** Data under study follows **

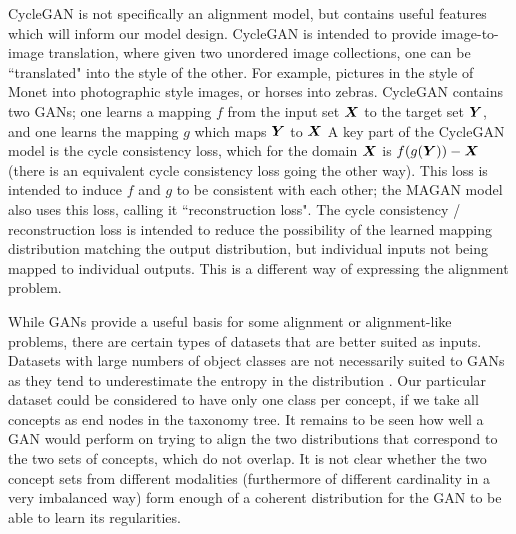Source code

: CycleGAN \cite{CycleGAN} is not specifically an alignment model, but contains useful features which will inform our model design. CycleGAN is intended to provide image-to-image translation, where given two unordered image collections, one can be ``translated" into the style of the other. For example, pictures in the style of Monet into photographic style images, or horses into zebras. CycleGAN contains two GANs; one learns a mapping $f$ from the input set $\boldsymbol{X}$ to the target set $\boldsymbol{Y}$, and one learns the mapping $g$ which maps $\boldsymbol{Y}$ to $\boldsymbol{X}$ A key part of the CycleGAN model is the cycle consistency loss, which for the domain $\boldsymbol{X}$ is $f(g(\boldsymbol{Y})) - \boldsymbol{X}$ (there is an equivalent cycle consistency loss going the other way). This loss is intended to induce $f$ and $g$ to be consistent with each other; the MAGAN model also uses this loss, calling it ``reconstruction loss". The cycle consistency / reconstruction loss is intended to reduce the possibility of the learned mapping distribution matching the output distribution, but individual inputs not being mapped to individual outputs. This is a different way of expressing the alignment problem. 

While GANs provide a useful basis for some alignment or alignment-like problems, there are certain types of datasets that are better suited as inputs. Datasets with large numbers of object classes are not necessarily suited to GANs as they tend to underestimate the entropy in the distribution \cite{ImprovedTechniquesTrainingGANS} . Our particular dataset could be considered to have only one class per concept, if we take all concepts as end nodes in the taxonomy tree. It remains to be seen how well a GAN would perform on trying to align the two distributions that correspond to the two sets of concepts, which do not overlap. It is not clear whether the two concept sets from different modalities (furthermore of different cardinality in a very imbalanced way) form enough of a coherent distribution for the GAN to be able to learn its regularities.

** End of Data under study **
** Data under study follows **

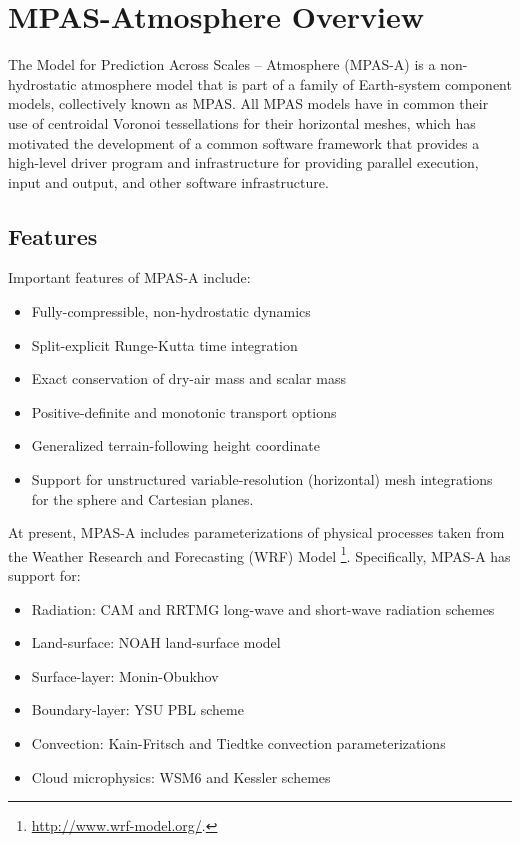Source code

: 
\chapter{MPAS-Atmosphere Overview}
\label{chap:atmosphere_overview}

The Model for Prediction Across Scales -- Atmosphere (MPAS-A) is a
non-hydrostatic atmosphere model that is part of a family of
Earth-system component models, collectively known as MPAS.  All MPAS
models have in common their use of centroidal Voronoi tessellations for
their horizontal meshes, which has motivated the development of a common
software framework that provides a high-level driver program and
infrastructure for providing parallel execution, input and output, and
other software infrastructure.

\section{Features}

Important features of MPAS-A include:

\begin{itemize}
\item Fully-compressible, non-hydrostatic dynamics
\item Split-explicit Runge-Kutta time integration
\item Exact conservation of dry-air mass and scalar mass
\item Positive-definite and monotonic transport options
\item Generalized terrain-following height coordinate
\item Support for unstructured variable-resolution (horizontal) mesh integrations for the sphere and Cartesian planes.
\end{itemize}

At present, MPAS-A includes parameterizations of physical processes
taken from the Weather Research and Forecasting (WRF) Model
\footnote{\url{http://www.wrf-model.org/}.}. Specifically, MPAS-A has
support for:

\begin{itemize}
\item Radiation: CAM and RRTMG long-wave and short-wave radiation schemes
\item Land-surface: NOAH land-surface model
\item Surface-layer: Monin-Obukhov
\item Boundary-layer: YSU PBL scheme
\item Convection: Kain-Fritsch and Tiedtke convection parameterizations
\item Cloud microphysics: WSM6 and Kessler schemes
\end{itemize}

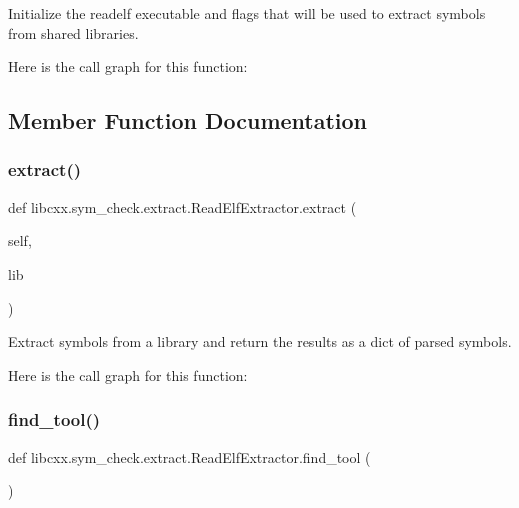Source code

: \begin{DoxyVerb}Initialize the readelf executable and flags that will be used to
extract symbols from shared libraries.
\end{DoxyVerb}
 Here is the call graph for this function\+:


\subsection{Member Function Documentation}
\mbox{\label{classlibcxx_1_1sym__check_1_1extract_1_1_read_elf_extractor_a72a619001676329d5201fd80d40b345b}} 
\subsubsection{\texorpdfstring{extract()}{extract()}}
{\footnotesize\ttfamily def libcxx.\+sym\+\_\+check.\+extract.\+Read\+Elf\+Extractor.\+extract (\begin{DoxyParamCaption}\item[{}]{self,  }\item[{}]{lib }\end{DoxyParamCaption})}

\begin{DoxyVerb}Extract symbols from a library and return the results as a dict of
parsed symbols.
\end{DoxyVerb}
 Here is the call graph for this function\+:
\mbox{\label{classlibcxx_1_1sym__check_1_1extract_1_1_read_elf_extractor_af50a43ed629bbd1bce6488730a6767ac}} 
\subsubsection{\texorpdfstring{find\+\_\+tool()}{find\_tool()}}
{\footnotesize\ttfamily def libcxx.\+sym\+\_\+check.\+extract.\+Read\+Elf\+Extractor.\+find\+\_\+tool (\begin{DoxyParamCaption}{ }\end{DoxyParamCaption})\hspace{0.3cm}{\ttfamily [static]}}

** End of Data under study **
** Data under study follows **

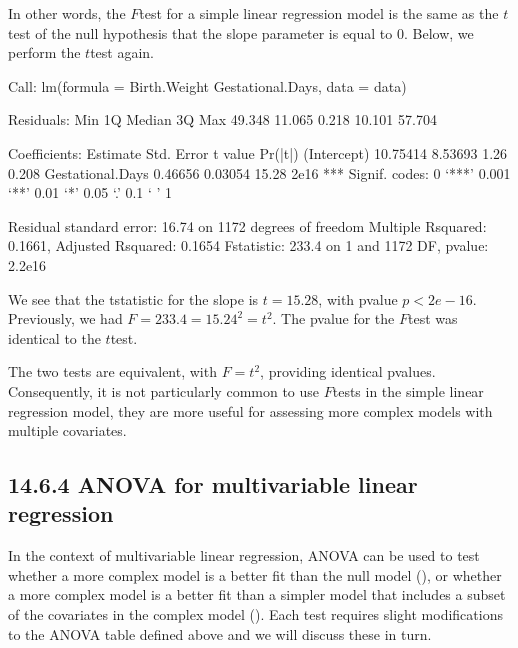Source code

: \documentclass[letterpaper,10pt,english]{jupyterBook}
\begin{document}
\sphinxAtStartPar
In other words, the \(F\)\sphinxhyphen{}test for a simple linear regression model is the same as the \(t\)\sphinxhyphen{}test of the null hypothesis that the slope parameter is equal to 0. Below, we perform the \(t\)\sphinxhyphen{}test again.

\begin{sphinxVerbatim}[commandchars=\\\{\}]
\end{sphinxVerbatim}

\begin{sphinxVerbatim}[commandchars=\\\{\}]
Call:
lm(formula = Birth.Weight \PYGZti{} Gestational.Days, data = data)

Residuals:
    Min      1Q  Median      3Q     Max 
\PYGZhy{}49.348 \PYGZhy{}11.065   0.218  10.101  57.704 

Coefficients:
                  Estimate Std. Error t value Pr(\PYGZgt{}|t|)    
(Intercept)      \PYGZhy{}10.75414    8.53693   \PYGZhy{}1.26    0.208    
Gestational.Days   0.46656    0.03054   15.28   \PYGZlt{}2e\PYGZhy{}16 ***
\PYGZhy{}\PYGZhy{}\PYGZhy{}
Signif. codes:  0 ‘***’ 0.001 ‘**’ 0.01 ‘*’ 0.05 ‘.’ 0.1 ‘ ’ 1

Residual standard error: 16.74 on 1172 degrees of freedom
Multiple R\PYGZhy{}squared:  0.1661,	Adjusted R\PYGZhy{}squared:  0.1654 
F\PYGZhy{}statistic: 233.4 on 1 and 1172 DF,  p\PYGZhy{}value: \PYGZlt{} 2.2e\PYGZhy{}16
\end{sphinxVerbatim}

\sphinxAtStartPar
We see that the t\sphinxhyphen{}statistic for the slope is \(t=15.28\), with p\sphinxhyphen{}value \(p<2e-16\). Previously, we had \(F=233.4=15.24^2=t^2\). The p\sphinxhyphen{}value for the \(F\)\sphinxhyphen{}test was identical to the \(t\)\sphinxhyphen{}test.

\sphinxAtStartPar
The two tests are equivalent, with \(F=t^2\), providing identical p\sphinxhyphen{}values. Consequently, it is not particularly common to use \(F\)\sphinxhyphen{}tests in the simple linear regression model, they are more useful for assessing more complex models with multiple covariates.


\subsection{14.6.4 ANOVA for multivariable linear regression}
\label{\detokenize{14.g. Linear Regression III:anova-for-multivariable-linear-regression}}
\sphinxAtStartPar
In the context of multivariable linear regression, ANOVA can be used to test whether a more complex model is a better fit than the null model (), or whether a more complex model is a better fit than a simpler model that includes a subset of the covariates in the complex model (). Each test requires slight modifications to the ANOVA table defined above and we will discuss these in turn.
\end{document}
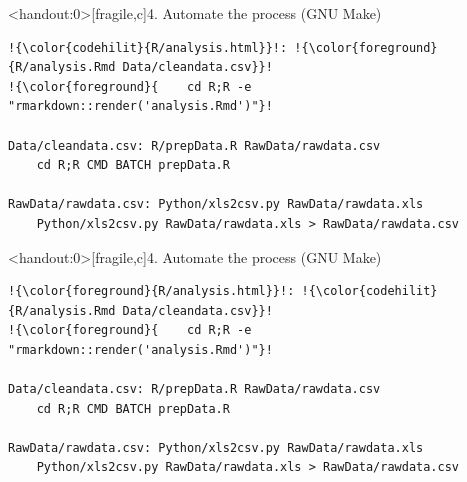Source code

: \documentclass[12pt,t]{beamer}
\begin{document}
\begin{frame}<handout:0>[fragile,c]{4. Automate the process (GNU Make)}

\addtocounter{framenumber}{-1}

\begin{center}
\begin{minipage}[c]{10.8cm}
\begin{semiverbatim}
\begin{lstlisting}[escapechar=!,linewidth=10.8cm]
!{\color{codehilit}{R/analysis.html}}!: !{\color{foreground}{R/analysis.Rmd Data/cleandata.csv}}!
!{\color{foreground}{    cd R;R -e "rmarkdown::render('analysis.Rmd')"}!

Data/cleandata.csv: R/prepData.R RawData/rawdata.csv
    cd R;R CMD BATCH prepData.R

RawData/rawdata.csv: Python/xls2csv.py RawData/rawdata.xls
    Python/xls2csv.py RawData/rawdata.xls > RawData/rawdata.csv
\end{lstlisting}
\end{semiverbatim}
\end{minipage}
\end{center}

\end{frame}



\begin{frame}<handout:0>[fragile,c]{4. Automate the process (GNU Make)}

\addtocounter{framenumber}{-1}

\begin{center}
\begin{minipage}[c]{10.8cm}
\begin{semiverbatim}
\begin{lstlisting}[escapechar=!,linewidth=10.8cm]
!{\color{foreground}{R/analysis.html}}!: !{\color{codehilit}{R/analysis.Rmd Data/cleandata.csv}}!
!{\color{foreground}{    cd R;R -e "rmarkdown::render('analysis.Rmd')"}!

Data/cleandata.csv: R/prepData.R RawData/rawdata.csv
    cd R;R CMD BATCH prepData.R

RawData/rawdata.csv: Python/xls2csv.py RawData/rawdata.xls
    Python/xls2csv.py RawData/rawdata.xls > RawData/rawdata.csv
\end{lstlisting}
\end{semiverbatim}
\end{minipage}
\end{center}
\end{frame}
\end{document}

** End of Data under study **

§ **The problem**:
From the listing above, copy out each line where the word "foreground" appears.

§ **The completed task**:
!{\color{codehilit}{R/analysis.html}}!: !{\color{foreground}{R/analysis.Rmd Data/cleandata.csv}}!
!{\color{foreground}{    cd R;R -e "rmarkdown::render('analysis.Rmd')"}!
!{\color{foreground}{R/analysis.html}}!: !{\color{codehilit}{R/analysis.Rmd Data/cleandata.csv}}!
!{\color{foreground}{    cd R;R -e "rmarkdown::render('analysis.Rmd')"}!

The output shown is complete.